**Task requirements**
Every record must be given again word for word; no picture belongs in the copy.

━━ Source data ━━

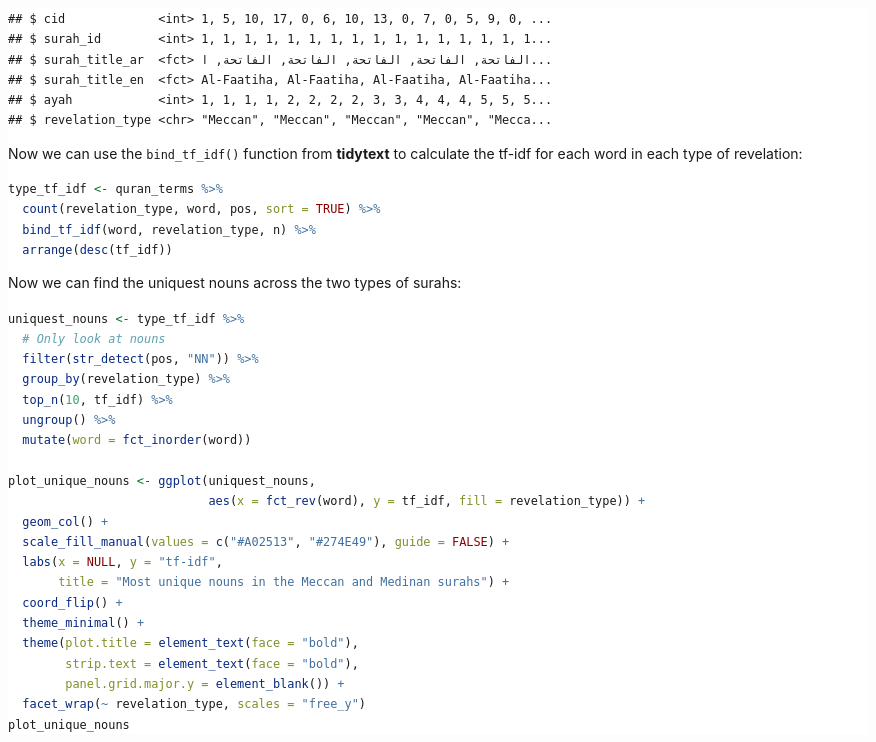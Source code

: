     ## $ cid             <int> 1, 5, 10, 17, 0, 6, 10, 13, 0, 7, 0, 5, 9, 0, ...
    ## $ surah_id        <int> 1, 1, 1, 1, 1, 1, 1, 1, 1, 1, 1, 1, 1, 1, 1, 1...
    ## $ surah_title_ar  <fct> الفاتحة, الفاتحة, الفاتحة, الفاتحة, الفاتحة, ا...
    ## $ surah_title_en  <fct> Al-Faatiha, Al-Faatiha, Al-Faatiha, Al-Faatiha...
    ## $ ayah            <int> 1, 1, 1, 1, 2, 2, 2, 2, 3, 3, 4, 4, 4, 5, 5, 5...
    ## $ revelation_type <chr> "Meccan", "Meccan", "Meccan", "Meccan", "Mecca...

Now we can use the `bind_tf_idf()` function from **tidytext** to
calculate the tf-idf for each word in each type of revelation:

``` r
type_tf_idf <- quran_terms %>% 
  count(revelation_type, word, pos, sort = TRUE) %>% 
  bind_tf_idf(word, revelation_type, n) %>% 
  arrange(desc(tf_idf))
```

Now we can find the uniquest nouns across the two types of surahs:

``` r
uniquest_nouns <- type_tf_idf %>% 
  # Only look at nouns
  filter(str_detect(pos, "NN")) %>% 
  group_by(revelation_type) %>% 
  top_n(10, tf_idf) %>% 
  ungroup() %>% 
  mutate(word = fct_inorder(word))

plot_unique_nouns <- ggplot(uniquest_nouns, 
                            aes(x = fct_rev(word), y = tf_idf, fill = revelation_type)) +
  geom_col() +
  scale_fill_manual(values = c("#A02513", "#274E49"), guide = FALSE) +
  labs(x = NULL, y = "tf-idf",
       title = "Most unique nouns in the Meccan and Medinan surahs") +
  coord_flip() +
  theme_minimal() +
  theme(plot.title = element_text(face = "bold"),
        strip.text = element_text(face = "bold"),
        panel.grid.major.y = element_blank()) +
  facet_wrap(~ revelation_type, scales = "free_y")
plot_unique_nouns
```
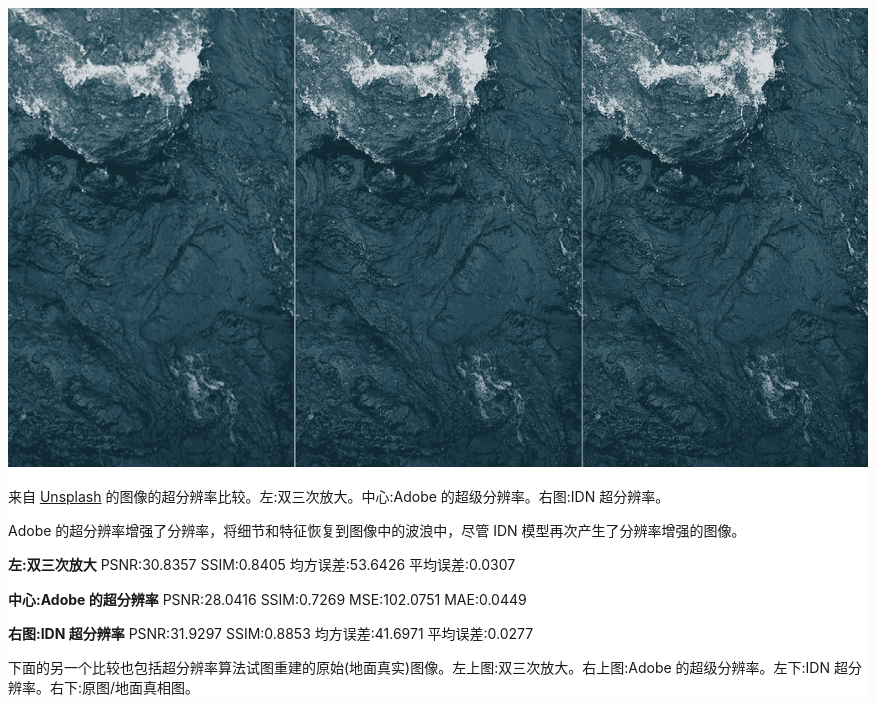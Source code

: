 ![](img/57ba32c6e80add0ed63f75dc32a9abfd.png)

来自 [Unsplash](https://unsplash.com/) 的图像的超分辨率比较。左:双三次放大。中心:Adobe 的超级分辨率。右图:IDN 超分辨率。

Adobe 的超分辨率增强了分辨率，将细节和特征恢复到图像中的波浪中，尽管 IDN 模型再次产生了分辨率增强的图像。

**左:双三次放大** PSNR:30.8357
SSIM:0.8405
均方误差:53.6426
平均误差:0.0307

**中心:Adobe 的超分辨率** PSNR:28.0416
SSIM:0.7269
MSE:102.0751
MAE:0.0449

**右图:IDN 超分辨率** PSNR:31.9297
SSIM:0.8853
均方误差:41.6971
平均误差:0.0277

下面的另一个比较也包括超分辨率算法试图重建的原始(地面真实)图像。左上图:双三次放大。右上图:Adobe 的超级分辨率。左下:IDN 超分辨率。右下:原图/地面真相图。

━━━

**The completed task**
Source code

:     ## $ cid             <int> 1, 5, 10, 17, 0, 6, 10, 13, 0, 7, 0, 5, 9, 0, ...
    ## $ surah_id        <int> 1, 1, 1, 1, 1, 1, 1, 1, 1, 1, 1, 1, 1, 1, 1, 1...
    ## $ surah_title_ar  <fct> الفاتحة, الفاتحة, الفاتحة, الفاتحة, الفاتحة, ا...
    ## $ surah_title_en  <fct> Al-Faatiha, Al-Faatiha, Al-Faatiha, Al-Faatiha...
    ## $ ayah            <int> 1, 1, 1, 1, 2, 2, 2, 2, 3, 3, 4, 4, 4, 5, 5, 5...
    ## $ revelation_type <chr> "Meccan", "Meccan", "Meccan", "Meccan", "Mecca...

Now we can use the `bind_tf_idf()` function from **tidytext** to
calculate the tf-idf for each word in each type of revelation:

``` r
type_tf_idf <- quran_terms %>% 
  count(revelation_type, word, pos, sort = TRUE) %>% 
  bind_tf_idf(word, revelation_type, n) %>% 
  arrange(desc(tf_idf))
```

Now we can find the uniquest nouns across the two types of surahs:

``` r
uniquest_nouns <- type_tf_idf %>% 
  # Only look at nouns
  filter(str_detect(pos, "NN")) %>% 
  group_by(revelation_type) %>% 
  top_n(10, tf_idf) %>% 
  ungroup() %>% 
  mutate(word = fct_inorder(word))

plot_unique_nouns <- ggplot(uniquest_nouns, 
                            aes(x = fct_rev(word), y = tf_idf, fill = revelation_type)) +
  geom_col() +
  scale_fill_manual(values = c("#A02513", "#274E49"), guide = FALSE) +
  labs(x = NULL, y = "tf-idf",
       title = "Most unique nouns in the Meccan and Medinan surahs") +
  coord_flip() +
  theme_minimal() +
  theme(plot.title = element_text(face = "bold"),
        strip.text = element_text(face = "bold"),
        panel.grid.major.y = element_blank()) +
  facet_wrap(~ revelation_type, scales = "free_y")
plot_unique_nouns
```
Source code

: ![](img/57ba32c6e80add0ed63f75dc32a9abfd.png)

来自 [Unsplash](https://unsplash.com/) 的图像的超分辨率比较。左:双三次放大。中心:Adobe 的超级分辨率。右图:IDN 超分辨率。

Adobe 的超分辨率增强了分辨率，将细节和特征恢复到图像中的波浪中，尽管 IDN 模型再次产生了分辨率增强的图像。

**左:双三次放大** PSNR:30.8357
SSIM:0.8405
均方误差:53.6426
平均误差:0.0307

**中心:Adobe 的超分辨率** PSNR:28.0416
SSIM:0.7269
MSE:102.0751
MAE:0.0449

**右图:IDN 超分辨率** PSNR:31.9297
SSIM:0.8853
均方误差:41.6971
平均误差:0.0277

下面的另一个比较也包括超分辨率算法试图重建的原始(地面真实)图像。左上图:双三次放大。右上图:Adobe 的超级分辨率。左下:IDN 超分辨率。右下:原图/地面真相图。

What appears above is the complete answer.